Here are the patient education articles that are relevant to this topic. We encourage you to print or e-mail these topics to your patients. (You can also locate patient education articles on a variety of subjects by searching on "patient info" and the keyword(s) of interest.)
●Basics topic (see "Patient education: Abortion (The Basics)")
●Beyond the Basics topic (see "Patient education: Abortion (pregnancy termination) (Beyond the Basics)")
SUMMARY AND RECOMMENDATIONS
•The most common surgical technique for second-trimester termination in the United States is dilation and evacuation (D&E). Other surgical approaches include intact D&E, which is a variant of D&E, and hysterotomy. Hysterotomy is rarely used except when it is unsafe to dilate the cervix or induce labor. (See 'Introduction' above.)
•The D&E procedure consists of two components: (1) preparation and dilation of the cervix with osmotic, pharmacologic, and/or mechanical dilators, and (2) evacuation of the uterus with suction, extraction forceps, and curettage. (See 'Introduction' above.)
●Role of preprocedure feticide – For most patients undergoing second-trimester D&E, we suggest not using preprocedure feticide (Grade 2B). Use of feticidal injection is a reasonable option for patients who place a high value on preprocedure feticidal injection and who are willing to accept a potential increased risk of extramural birth, infection, and other adverse effects (nausea or pelvic pain). (See 'Injection to induce fetal demise' above.)
●Prophylactic antibiotics – To decrease the risk of infection, we give doxycycline 200 mg orally one hour prior to uterine evacuation. Other providers give azithromycin 500 mg orally once when dilators are placed. If dilators are not used prior to the surgical abortion, various acceptable antibiotic regimens are available (table 1). (See 'Prophylactic antibiotics' above.)
●Uterine evacuation technique – The D&E procedure for evacuation of the fetus and placenta is performed using a combination of suction, extraction with forceps (picture 1 and picture 2), and curettage. (See 'Uterine evacuation' above.)

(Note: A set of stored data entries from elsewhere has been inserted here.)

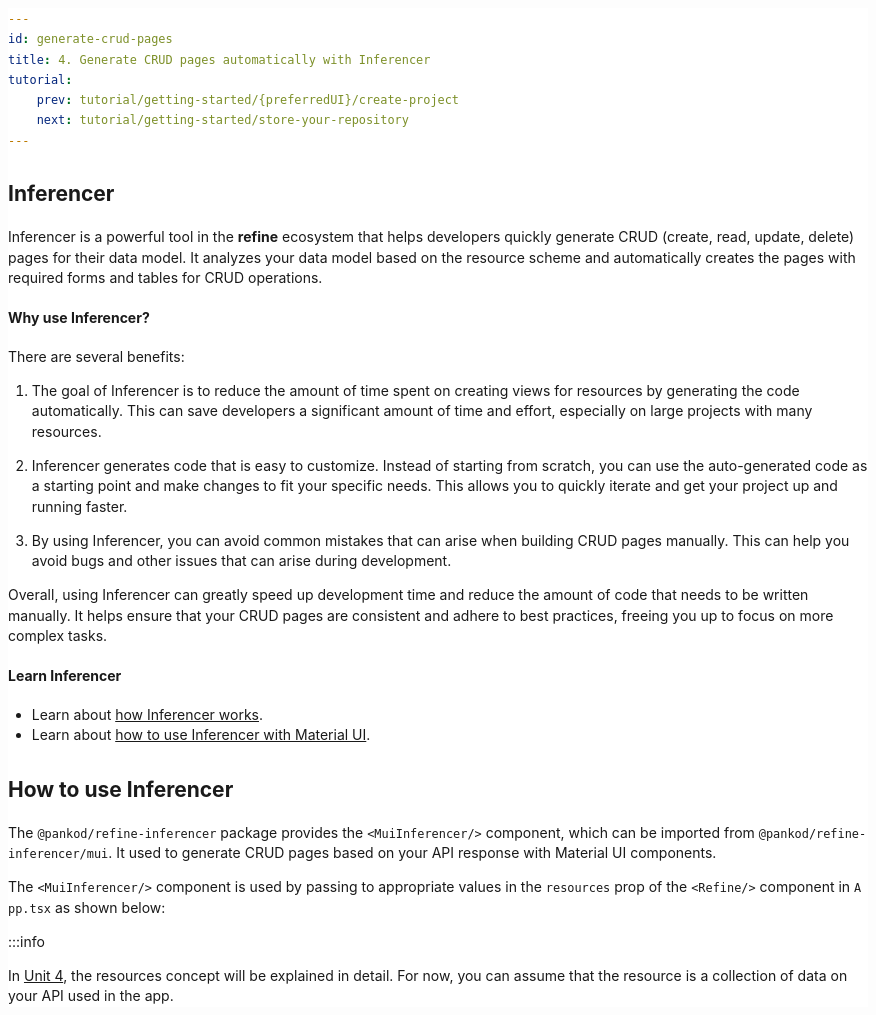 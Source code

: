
 ```yaml
---
id: generate-crud-pages
title: 4. Generate CRUD pages automatically with Inferencer
tutorial:
    prev: tutorial/getting-started/{preferredUI}/create-project
    next: tutorial/getting-started/store-your-repository
---
```


## Inferencer

Inferencer is a powerful tool in the **refine** ecosystem that helps developers quickly generate CRUD (create, read, update, delete) pages for their data model. It analyzes your data model based on the resource scheme and automatically creates the pages with required forms and tables for CRUD operations.

#### Why use Inferencer?

There are several benefits:

1. The goal of Inferencer is to reduce the amount of time spent on creating views for resources by generating the code automatically. This can save developers a significant amount of time and effort, especially on large projects with many resources.

2. Inferencer generates code that is easy to customize. Instead of starting from scratch, you can use the auto-generated code as a starting point and make changes to fit your specific needs. This allows you to quickly iterate and get your project up and running faster.

3. By using Inferencer, you can avoid common mistakes that can arise when building CRUD pages manually. This can help you avoid bugs and other issues that can arise during development.

Overall, using Inferencer can greatly speed up development time and reduce the amount of code that needs to be written manually. It helps ensure that your CRUD pages are consistent and adhere to best practices, freeing you up to focus on more complex tasks.

#### Learn Inferencer

-   Learn about [how Inferencer works](/docs/packages/documentation/inferencer).
-   Learn about [how to use Inferencer with Material UI](/docs/api-reference/mui/components/inferencer/).

## How to use Inferencer

The `@pankod/refine-inferencer` package provides the `<MuiInferencer/>` component, which can be imported from `@pankod/refine-inferencer/mui`. It used to generate CRUD pages based on your API response with Material UI components.

The `<MuiInferencer/>` component is used by passing to appropriate values in the `resources` prop of the `<Refine/>` component in `App.tsx` as shown below:

:::info

In [Unit 4](/docs/tutorial/understanding-resources/index), the resources concept will be explained in detail. For now, you can assume that the resource is a collection of data on your API used in the app.
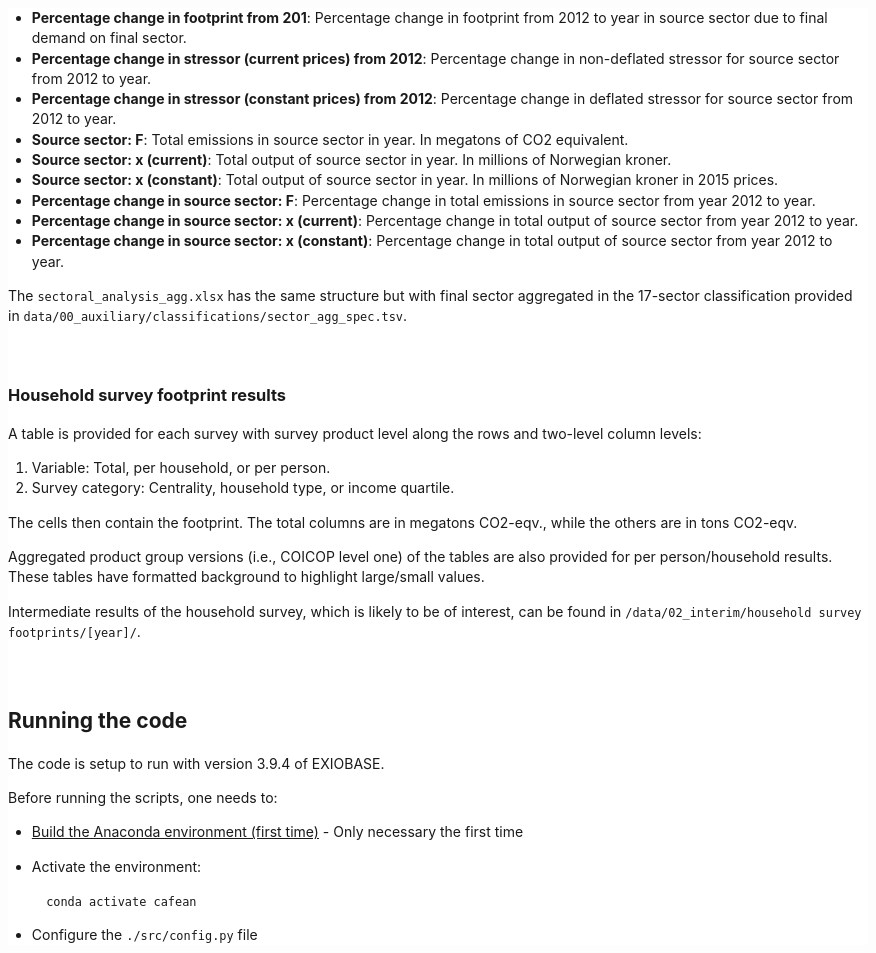 - <b>Percentage change in footprint from 201</b>: Percentage change in footprint from 2012 to year in source sector due to final demand on final sector.
- <b>Percentage change in stressor (current prices) from 2012</b>: Percentage change in non-deflated stressor for source sector from 2012 to year. 
- <b>Percentage change in stressor (constant prices) from 2012</b>: Percentage change in deflated stressor for source sector from 2012 to year.
- <b>Source sector: F</b>: Total emissions in source sector in year. In megatons of CO2 equivalent.
- <b>Source sector: x (current)</b>: Total output of source sector in year. In millions of Norwegian kroner. 
- <b>Source sector: x (constant)</b>: Total output of source sector in year. In millions of Norwegian kroner in 2015 prices.
- <b>Percentage change in source sector: F</b>: Percentage change in total emissions in source sector from year 2012 to year. 
- <b>Percentage change in source sector: x (current)</b>: Percentage change in total output of source sector from year 2012 to year.
- <b>Percentage change in source sector: x (constant)</b>: Percentage change in total output of source sector from year 2012 to year.

The `sectoral_analysis_agg.xlsx` has the same structure but with final sector aggregated in the 17-sector classification provided in `data/00_auxiliary/classifications/sector_agg_spec.tsv`. 

<br>

### Household survey footprint results

A table is provided for each survey with survey product level along the rows and two-level column levels:

1.	Variable: Total, per household, or per person.
2.	Survey category: Centrality, household type, or income quartile.

The cells then contain the footprint. 
The total columns are in megatons CO2-eqv., while the others are in tons CO2-eqv. 

Aggregated product group versions (i.e., COICOP level one) of the tables are also provided for per person/household results.
These tables have formatted background to highlight large/small values.

Intermediate results of the household survey, which is likely to be of interest, can be found in `/data/02_interim/household survey footprints/[year]/`.

<br>

## Running the code

The code is setup to run with version 3.9.4 of EXIOBASE. 

Before running the scripts, one needs to: 

- [Build the Anaconda environment (first time)](#setting-up-the-environment) - Only necessary the first time 
- Activate the environment:

        conda activate cafean

- Configure the `./src/config.py` file
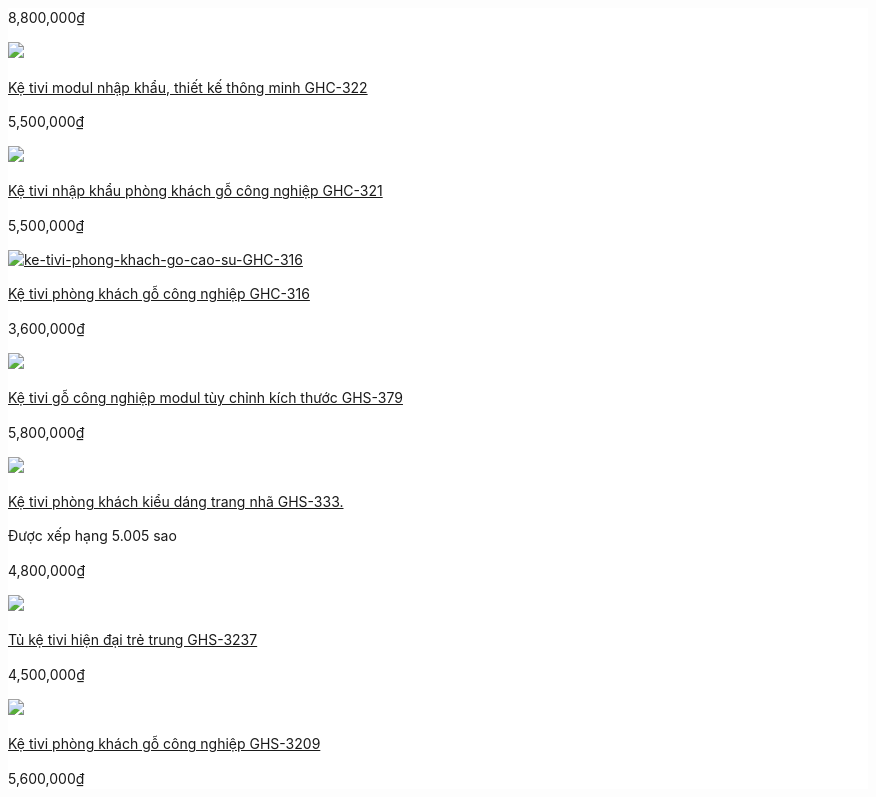 8,800,000₫

[![](https://gotrangtri.vn/wp-content/uploads/2018/01/ke-tivi-nhap-khau-go-cong-nghiep-phong-khach-ghc-322-thum.jpg.webp)](https://gotrangtri.vn/shop/ke-tivi-modul-nhap-khau-thiet-ke-thong-minh-ghc-322/)

[Kệ tivi modul nhập khẩu, thiết kế thông minh GHC-322](https://gotrangtri.vn/shop/ke-tivi-modul-nhap-khau-thiet-ke-thong-minh-ghc-322/)

5,500,000₫

[![](https://gotrangtri.vn/wp-content/uploads/2018/01/ke-tivi-nhap-khau-thum.jpg.webp)](https://gotrangtri.vn/shop/ke-tivi-nhap-khau-phong-khach-go-cong-nghiep-ghc-321/)

[Kệ tivi nhập khẩu phòng khách gỗ công nghiệp GHC-321](https://gotrangtri.vn/shop/ke-tivi-nhap-khau-phong-khach-go-cong-nghiep-ghc-321/)

5,500,000₫

[![ke-tivi-phong-khach-go-cao-su-GHC-316](https://gotrangtri.vn/wp-content/uploads/2018/01/ke-tivi-phong-khach-go-cao-su-GHC-316-ava.jpg.webp)](https://gotrangtri.vn/shop/ke-tivi-phong-khach-go-cao-su-ghc-316/)

[Kệ tivi phòng khách gỗ công nghiệp GHC-316](https://gotrangtri.vn/shop/ke-tivi-phong-khach-go-cao-su-ghc-316/)

3,600,000₫

[![](https://gotrangtri.vn/wp-content/uploads/2016/07/ke-tivi-go-cong-nghiep-379.jpg.webp)](https://gotrangtri.vn/shop/ke-tivi-go-cong-nghiep-379/)

[Kệ tivi gỗ công nghiệp modul tùy chỉnh kích thước GHS-379](https://gotrangtri.vn/shop/ke-tivi-go-cong-nghiep-379/)

5,800,000₫

[![](https://gotrangtri.vn/wp-content/uploads/2015/07/ke-tivi-phong-khach-kieu-dang-trang-nha-ghs-333-162.jpg.webp)](https://gotrangtri.vn/shop/ke-tivi-phong-khach-kieu-dang-trang-nha-ghs-333/)

[Kệ tivi phòng khách kiểu dáng trang nhã GHS-333.](https://gotrangtri.vn/shop/ke-tivi-phong-khach-kieu-dang-trang-nha-ghs-333/)

Được xếp hạng 5.005 sao

4,800,000₫

[![](https://gotrangtri.vn/wp-content/uploads/2017/06/Tu-ke-tivi-hien-dai-tre-trung-GHS-3209-ava-1.png.webp)](https://gotrangtri.vn/shop/tu-ke-tivi-hien-dai-tre-trung-ghs-3237/)

[Tủ kệ tivi hiện đại trẻ trung GHS-3237](https://gotrangtri.vn/shop/tu-ke-tivi-hien-dai-tre-trung-ghs-3237/)

4,500,000₫

[![](https://gotrangtri.vn/wp-content/uploads/2016/06/ke-tivi-phong-khach-go-cong-nghiep-ghs-3209-16.jpg.webp)](https://gotrangtri.vn/shop/ke-tivi-phong-khach-go-cong-nghiep-ghs-3209/)

[Kệ tivi phòng khách gỗ công nghiệp GHS-3209](https://gotrangtri.vn/shop/ke-tivi-phong-khach-go-cong-nghiep-ghs-3209/)

5,600,000₫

●Prophylactic uterotonic or vasoconstrictive agents – The routine use of perioperative or postoperative uterotonic agents (eg, oxytocin, methylergonovine) or vasoconstrictive agents is a subject of debate. In our practice, we use a paracervical injection of vasopressin during our paracervical block with lidocaine to help control blood loss and administer intravenous oxytocin beginning at the time of speculum placement for all evacuations >18 weeks gestation. (See 'Use of uterotonics and vasoconstrictive agents' above.)
●Assessment for retained products – Surgeons must document completion of D&E by inspecting the products of conception for the four extremities and calvaria. Intraoperative pelvic ultrasound can assist surgeons performing D&E, particularly in a teaching setting. (See 'Assessment for retained products of conception' above.)
●Complications – In general, fewer than 5 percent of patients who undergo second-trimester D&E have retained products of conception or a complication. Potential complications of second-trimester D&E include retained products of conception, uterine perforation, cervical laceration, infection, and hemorrhage. (See 'Outcome and complications' above.)